RECORDS FOR THIS TASK
────────
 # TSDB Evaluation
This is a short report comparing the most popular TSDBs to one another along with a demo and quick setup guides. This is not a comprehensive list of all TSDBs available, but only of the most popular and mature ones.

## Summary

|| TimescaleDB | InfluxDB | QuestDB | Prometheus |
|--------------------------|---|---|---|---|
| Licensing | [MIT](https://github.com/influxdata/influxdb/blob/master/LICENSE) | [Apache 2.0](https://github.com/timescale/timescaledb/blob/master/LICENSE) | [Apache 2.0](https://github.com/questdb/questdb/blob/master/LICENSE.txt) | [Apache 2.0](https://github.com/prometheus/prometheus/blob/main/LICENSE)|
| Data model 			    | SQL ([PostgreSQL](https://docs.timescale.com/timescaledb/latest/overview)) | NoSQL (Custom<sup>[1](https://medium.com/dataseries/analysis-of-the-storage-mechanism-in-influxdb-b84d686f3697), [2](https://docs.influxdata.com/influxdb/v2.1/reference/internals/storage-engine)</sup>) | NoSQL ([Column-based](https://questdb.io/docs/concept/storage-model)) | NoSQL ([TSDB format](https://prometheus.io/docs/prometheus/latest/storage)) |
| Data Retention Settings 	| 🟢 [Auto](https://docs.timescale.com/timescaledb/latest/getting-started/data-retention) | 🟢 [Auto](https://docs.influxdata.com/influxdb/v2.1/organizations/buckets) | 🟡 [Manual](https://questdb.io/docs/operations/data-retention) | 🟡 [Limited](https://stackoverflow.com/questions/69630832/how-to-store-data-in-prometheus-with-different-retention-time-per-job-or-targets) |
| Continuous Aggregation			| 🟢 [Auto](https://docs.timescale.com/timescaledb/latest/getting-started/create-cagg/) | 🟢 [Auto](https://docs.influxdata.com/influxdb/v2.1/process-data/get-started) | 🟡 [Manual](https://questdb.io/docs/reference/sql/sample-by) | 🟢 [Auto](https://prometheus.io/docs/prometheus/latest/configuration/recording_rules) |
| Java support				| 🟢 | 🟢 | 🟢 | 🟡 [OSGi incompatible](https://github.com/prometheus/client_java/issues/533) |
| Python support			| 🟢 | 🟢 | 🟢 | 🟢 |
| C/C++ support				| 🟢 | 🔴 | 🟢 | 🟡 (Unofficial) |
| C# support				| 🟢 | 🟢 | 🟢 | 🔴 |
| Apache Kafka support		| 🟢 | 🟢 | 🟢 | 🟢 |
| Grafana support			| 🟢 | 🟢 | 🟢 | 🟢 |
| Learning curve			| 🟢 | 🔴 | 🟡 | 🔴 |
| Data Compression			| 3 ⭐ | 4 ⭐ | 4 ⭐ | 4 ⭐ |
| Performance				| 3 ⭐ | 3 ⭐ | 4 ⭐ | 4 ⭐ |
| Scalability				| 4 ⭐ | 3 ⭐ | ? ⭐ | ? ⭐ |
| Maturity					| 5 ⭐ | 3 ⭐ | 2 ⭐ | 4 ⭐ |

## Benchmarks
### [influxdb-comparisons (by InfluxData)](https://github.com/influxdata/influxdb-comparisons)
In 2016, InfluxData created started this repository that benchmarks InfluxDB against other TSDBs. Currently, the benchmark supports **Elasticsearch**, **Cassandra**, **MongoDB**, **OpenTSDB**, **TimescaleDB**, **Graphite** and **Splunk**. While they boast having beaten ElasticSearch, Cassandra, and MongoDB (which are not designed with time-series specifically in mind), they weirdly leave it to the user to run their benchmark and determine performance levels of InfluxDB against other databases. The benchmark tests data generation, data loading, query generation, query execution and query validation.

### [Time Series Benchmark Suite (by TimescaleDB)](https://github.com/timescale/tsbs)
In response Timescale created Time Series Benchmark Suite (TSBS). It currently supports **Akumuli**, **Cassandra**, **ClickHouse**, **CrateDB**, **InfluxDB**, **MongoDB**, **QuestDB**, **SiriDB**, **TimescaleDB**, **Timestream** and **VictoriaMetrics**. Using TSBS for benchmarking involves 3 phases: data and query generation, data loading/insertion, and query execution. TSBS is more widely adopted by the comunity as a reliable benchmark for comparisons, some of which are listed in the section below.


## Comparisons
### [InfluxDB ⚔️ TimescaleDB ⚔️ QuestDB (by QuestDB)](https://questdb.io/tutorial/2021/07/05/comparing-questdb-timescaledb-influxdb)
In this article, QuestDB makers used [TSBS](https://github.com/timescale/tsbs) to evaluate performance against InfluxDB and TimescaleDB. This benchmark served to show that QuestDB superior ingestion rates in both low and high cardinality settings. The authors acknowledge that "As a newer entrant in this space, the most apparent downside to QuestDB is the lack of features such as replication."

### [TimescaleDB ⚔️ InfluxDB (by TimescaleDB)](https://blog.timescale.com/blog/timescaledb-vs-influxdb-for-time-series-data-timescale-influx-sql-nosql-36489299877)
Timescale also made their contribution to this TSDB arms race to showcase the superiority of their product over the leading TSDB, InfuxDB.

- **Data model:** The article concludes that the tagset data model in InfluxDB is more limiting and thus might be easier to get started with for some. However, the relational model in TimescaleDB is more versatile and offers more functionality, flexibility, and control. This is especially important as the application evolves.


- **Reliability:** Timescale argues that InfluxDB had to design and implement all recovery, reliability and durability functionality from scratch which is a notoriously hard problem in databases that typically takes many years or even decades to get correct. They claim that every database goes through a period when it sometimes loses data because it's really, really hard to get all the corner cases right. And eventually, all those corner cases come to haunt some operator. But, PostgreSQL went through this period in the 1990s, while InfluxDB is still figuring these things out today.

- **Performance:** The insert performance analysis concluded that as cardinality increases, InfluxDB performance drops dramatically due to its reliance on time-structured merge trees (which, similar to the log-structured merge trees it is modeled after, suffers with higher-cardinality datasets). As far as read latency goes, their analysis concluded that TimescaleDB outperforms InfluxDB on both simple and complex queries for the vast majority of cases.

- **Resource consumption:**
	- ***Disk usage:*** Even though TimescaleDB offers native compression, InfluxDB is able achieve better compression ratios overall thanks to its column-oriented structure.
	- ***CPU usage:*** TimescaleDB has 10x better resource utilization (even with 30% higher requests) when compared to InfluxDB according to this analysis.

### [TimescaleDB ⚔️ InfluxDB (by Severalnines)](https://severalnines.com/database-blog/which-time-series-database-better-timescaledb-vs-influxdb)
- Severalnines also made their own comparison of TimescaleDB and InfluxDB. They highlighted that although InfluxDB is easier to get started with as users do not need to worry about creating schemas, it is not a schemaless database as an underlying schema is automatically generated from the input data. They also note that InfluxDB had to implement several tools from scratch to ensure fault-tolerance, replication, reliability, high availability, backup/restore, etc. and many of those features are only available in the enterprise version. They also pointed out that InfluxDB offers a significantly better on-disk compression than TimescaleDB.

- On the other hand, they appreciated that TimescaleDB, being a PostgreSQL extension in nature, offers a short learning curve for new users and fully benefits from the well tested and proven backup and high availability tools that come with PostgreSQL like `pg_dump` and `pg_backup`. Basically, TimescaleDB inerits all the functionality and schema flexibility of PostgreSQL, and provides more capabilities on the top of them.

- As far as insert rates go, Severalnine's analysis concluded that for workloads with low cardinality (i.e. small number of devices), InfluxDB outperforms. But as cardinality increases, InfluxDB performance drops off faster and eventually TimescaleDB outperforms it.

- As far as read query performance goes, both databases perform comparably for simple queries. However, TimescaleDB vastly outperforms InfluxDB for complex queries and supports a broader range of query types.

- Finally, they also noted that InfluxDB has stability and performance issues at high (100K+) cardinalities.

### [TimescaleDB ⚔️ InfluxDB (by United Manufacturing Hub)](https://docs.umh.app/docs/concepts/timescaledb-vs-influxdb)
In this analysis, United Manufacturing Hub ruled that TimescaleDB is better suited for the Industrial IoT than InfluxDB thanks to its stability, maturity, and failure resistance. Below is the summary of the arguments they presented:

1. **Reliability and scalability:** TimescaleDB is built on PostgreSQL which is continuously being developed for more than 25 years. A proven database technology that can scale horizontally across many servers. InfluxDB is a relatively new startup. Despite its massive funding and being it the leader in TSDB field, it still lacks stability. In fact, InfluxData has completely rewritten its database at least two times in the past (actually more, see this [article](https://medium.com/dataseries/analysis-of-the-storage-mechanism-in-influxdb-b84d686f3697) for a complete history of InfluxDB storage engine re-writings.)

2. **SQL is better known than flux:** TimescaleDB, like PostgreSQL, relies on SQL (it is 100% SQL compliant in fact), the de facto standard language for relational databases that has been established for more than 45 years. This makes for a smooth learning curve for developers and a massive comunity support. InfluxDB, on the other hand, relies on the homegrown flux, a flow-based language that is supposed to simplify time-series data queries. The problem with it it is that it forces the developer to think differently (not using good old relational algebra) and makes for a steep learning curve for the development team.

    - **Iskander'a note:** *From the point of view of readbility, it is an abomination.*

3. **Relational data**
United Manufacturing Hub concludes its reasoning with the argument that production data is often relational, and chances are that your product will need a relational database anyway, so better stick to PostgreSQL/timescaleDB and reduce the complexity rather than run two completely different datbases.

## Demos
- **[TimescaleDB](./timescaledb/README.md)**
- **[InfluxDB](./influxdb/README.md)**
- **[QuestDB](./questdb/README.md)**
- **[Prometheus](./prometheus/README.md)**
────────
WHAT YOU SHOULD DO
Return exactly the lines that run from the top of the listing above to the line containing "Data Retention Settings", please, keeping both end lines and leaving out everything else.

SOLUTION
 # TSDB Evaluation
This is a short report comparing the most popular TSDBs to one another along with a demo and quick setup guides. This is not a comprehensive list of all TSDBs available, but only of the most popular and mature ones.

## Summary

|| TimescaleDB | InfluxDB | QuestDB | Prometheus |
|--------------------------|---|---|---|---|
| Licensing | [MIT](https://github.com/influxdata/influxdb/blob/master/LICENSE) | [Apache 2.0](https://github.com/timescale/timescaledb/blob/master/LICENSE) | [Apache 2.0](https://github.com/questdb/questdb/blob/master/LICENSE.txt) | [Apache 2.0](https://github.com/prometheus/prometheus/blob/main/LICENSE)|
| Data model 			    | SQL ([PostgreSQL](https://docs.timescale.com/timescaledb/latest/overview)) | NoSQL (Custom<sup>[1](https://medium.com/dataseries/analysis-of-the-storage-mechanism-in-influxdb-b84d686f3697), [2](https://docs.influxdata.com/influxdb/v2.1/reference/internals/storage-engine)</sup>) | NoSQL ([Column-based](https://questdb.io/docs/concept/storage-model)) | NoSQL ([TSDB format](https://prometheus.io/docs/prometheus/latest/storage)) |
| Data Retention Settings 	| 🟢 [Auto](https://docs.timescale.com/timescaledb/latest/getting-started/data-retention) | 🟢 [Auto](https://docs.influxdata.com/influxdb/v2.1/organizations/buckets) | 🟡 [Manual](https://questdb.io/docs/operations/data-retention) | 🟡 [Limited](https://stackoverflow.com/questions/69630832/how-to-store-data-in-prometheus-with-different-retention-time-per-job-or-targets) |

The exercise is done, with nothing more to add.